2005/05/27

『元アイドル!』 吉田豪

motoidol

吉田豪の新刊インタビュー本『元アイドル!』、これすなわち強烈! 元アイドルたちが自分の少女時代から全盛期、現在に至るまでを振り返るんだけど、華やかな話なんてほとんどなく、出てくるのはひたすら精神的にダウナーだった話やダークサイド芸能界な話ばかり。「人間不信で自律神経失調症に」とか、「ファンレター開けたら猫の死体が」とか、「賞レースは事務所の力次第」とか。そのあまりの過酷さに、ひとり分読み終えるごとに思わず「生きててよかった!」と声をかけたくなってしまうくらい。モー娘。(古いか?)みたいにプロモーションそのものがネタになってしまうご時世、アイドルの売られ方にウラがあることくらい大抵のひとは了解ずみだろう。ただ、ここに書かれてることはきっとその想像をはるかに上回るはず。とくにカネのことは「月収7万」とか「衣裳代は自腹」とか信じられないような話がたっぷり出てくるから。

個人的には元少女隊・安原麗子の、
吉田 それだけ追い込まれてたはずなのに、Vシネマでもヌードが続きますよね。
安原 だって、私が嫌がるとスタッフとか困るじゃないですか。みんな寝てないし、「君が『はい』って言わないと、俺はどうすりゃいいんだ」みたいなことをぶつけられるから(笑)。すごい怖かったですよね。もし私がこのまま消えちゃったら家族になんかあるんじゃないかとか、そういうことをどんどん考えちゃうから、やらざるを得なくて。
とか
吉田 そもそも脱いだとき、親御さんの反応はどうだったんですか?
安原 親は、私がおかしくなっちゃってるのかと思ってたみたいです。……だから大変でしたよ。安原っていうのも本名ですから実家にも迷惑掛けましたし。それで余計、帰るところがなくなったんです。「いっそ辞めてどっかに逃げよう」とか思っても実家には帰れない。それに当時はまだ1人で歩いてるとワーワー言われる頃だったから、休みの日には遮光カーテンで家の中に閉じこもるような感じで(笑)。
という箇所を読んで、ケーブルTVでやってた『新・うれしはずかし物語』を録画してオカズにするだけならまだしも、わざわざ濡れ場を抜き出してズリネタ用テープにダビってまでいた我が身を恥じた。とまあ、そんなズリネタカミングアウトはどうでもいいとしても、そういった風にぼくぐらいから上の世代にとってはメモリアルな元アイドルたちが大勢登場するので、当時の記憶とつきあわせてみるとこれまた味わい深いものがある。

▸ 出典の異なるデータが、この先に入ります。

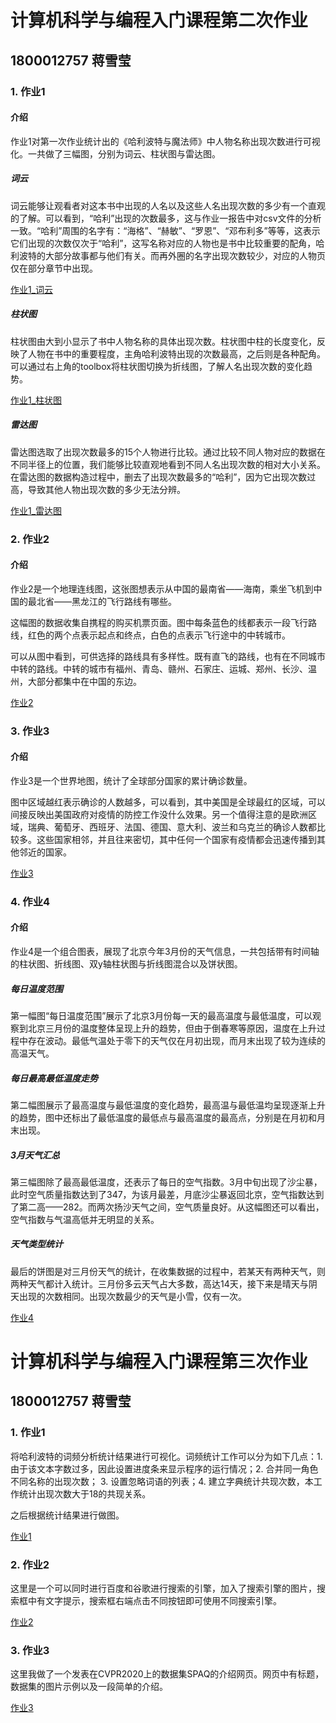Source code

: # 计算机科学与编程入门课程第二次作业
## 1800012757 蒋雪莹
### 1. 作业1
#### 介绍
作业1对第一次作业统计出的《哈利波特与魔法师》中人物名称出现次数进行可视化。一共做了三幅图，分别为词云、柱状图与雷达图。

##### 词云
词云能够让观看者对这本书中出现的人名以及这些人名出现次数的多少有一个直观的了解。可以看到，“哈利”出现的次数最多，这与作业一报告中对csv文件的分析一致。“哈利”周围的名字有：“海格”、“赫敏”、“罗恩”、“邓布利多”等等，这表示它们出现的次数仅次于“哈利”，这写名称对应的人物也是书中比较重要的配角，哈利波特的大部分故事都与他们有关。而再外圈的名字出现次数较少，对应的人物页仅在部分章节中出现。

[作业1_词云](https://Jxy04250.github.io/homework_1_wordcloud.html)

##### 柱状图
柱状图由大到小显示了书中人物名称的具体出现次数。柱状图中柱的长度变化，反映了人物在书中的重要程度，主角哈利波特出现的次数最高，之后则是各种配角。可以通过右上角的toolbox将柱状图切换为折线图，了解人名出现次数的变化趋势。

[作业1_柱状图](https://Jxy04250.github.io/homework_1_barchart.html)

##### 雷达图
雷达图选取了出现次数最多的15个人物进行比较。通过比较不同人物对应的数据在不同半径上的位置，我们能够比较直观地看到不同人名出现次数的相对大小关系。在雷达图的数据构造过程中，删去了出现次数最多的“哈利”，因为它出现次数过高，导致其他人物出现次数的多少无法分辨。

[作业1_雷达图](https://Jxy04250.github.io/homework_1_radar.html)


### 2. 作业2
#### 介绍
作业2是一个地理连线图，这张图想表示从中国的最南省——海南，乘坐飞机到中国的最北省——黑龙江的飞行路线有哪些。

这幅图的数据收集自携程的购买机票页面。图中每条蓝色的线都表示一段飞行路线，红色的两个点表示起点和终点，白色的点表示飞行途中的中转城市。

可以从图中看到，可供选择的路线具有多样性。既有直飞的路线，也有在不同城市中转的路线。中转的城市有福州、青岛、赣州、石家庄、运城、郑州、长沙、温州，大部分都集中在中国的东边。

[作业2](https://Jxy04250.github.io/homework_2.html)

### 3. 作业3
#### 介绍
作业3是一个世界地图，统计了全球部分国家的累计确诊数量。

图中区域越红表示确诊的人数越多，可以看到，其中美国是全球最红的区域，可以间接反映出美国政府对疫情的防控工作没什么效果。另一个值得注意的是欧洲区域，瑞典、葡萄牙、西班牙、法国、德国、意大利、波兰和乌克兰的确诊人数都比较多。这些国家相邻，并且往来密切，其中任何一个国家有疫情都会迅速传播到其他邻近的国家。

[作业3](https://Jxy04250.github.io/homework_3.html)

### 4. 作业4
#### 介绍
作业4是一个组合图表，展现了北京今年3月份的天气信息，一共包括带有时间轴的柱状图、折线图、双y轴柱状图与折线图混合以及饼状图。

##### 每日温度范围
第一幅图“每日温度范围”展示了北京3月份每一天的最高温度与最低温度，可以观察到北京三月份的温度整体呈现上升的趋势，但由于倒春寒等原因，温度在上升过程中存在波动。最低气温处于零下的天气仅在月初出现，而月末出现了较为连续的高温天气。

##### 每日最高最低温度走势
第二幅图展示了最高温度与最低温度的变化趋势，最高温与最低温均呈现逐渐上升的趋势，图中还标出了最低温度的最低点与最高温度的最高点，分别是在月初和月末出现。

##### 3月天气汇总
第三幅图除了最高最低温度，还表示了每日的空气指数。3月中旬出现了沙尘暴，此时空气质量指数达到了347，为该月最差，月底沙尘暴返回北京，空气指数达到了第二高——282。而两次扬沙天气之间，空气质量良好。从这幅图还可以看出，空气指数与气温高低并无明显的关系。

##### 天气类型统计
最后的饼图是对三月份天气的统计，在收集数据的过程中，若某天有两种天气，则两种天气都计入统计。三月份多云天气占大多数，高达14天，接下来是晴天与阴天出现的次数相同。出现次数最少的天气是小雪，仅有一次。

[作业4](https://Jxy04250.github.io/homework_4.html)

# 计算机科学与编程入门课程第三次作业
## 1800012757 蒋雪莹
### 1. 作业1
将哈利波特的词频分析统计结果进行可视化。词频统计工作可以分为如下几点：1. 由于该文本字数过多，因此设置进度条来显示程序的运行情况；2. 合并同一角色不同名称的出现次数； 3. 设置忽略词语的列表；4. 建立字典统计共现次数，本工作统计出现次数大于18的共现关系。

之后根据统计结果进行做图。

[作业1](https://jxy04250.github.io/编程入门第三次作业/output/关系图-HP.html)

### 2. 作业2

这里是一个可以同时进行百度和谷歌进行搜索的引擎，加入了搜索引擎的图片，搜索框中有文字提示，搜索框右端点击不同按钮即可使用不同搜索引擎。

[作业2](https://jxy04250.github.io/编程入门第三次作业/search.html)

### 3. 作业3

这里我做了一个发表在CVPR2020上的数据集SPAQ的介绍网页。网页中有标题，数据集的图片示例以及一段简单的介绍。

[作业3](https://jxy04250.github.io/编程入门第三次作业/introduction.html)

それにしても、よくもまあこれだけヘヴィな話を次々引き出すこと! 吉田豪インタビューといえば、膨大なタレント本蔵書をベースにした徹底調査と相手の懐に入り込みながら同時に取り込まれもしない絶妙の間合い、それから「ダハハハ!」に代表される天才的なまでのバンプのうまさってことになるんだろうけど、この『元アイドル!』の踏み込み方にはプラスαの執念のようなものが感じられる。実は、その理由については「あとがき」まで読めばわかる仕掛けになってて――
 さて、このインタビューではそうやって事前にダメ出しされたことを除いて、こっちが勝手に自粛することなく相手が話しづらい部分にどれだけ踏み込んでいけるのかをテーマにしてみた。(中略)単なる「バカ話」や「感動話」に持っていくこともなく、何が原因で一時は精神的に壊れて、それをどうやって克服したのかを必ず聞くようにしてみたのである。
 なんでそんなことをするのかといえば、答えは簡単。ギリギリで踏み止まった側の意見が、どうしても聞きたかっただけのことだ。

とのこと。そしてこのあと、どうして「ギリギリで踏み止まった側の意見」が「聞きたかった」のか、についても明かされるワケなんだけど、それは書くのも野暮なんで興味があったら手にとって確認してみてちょ。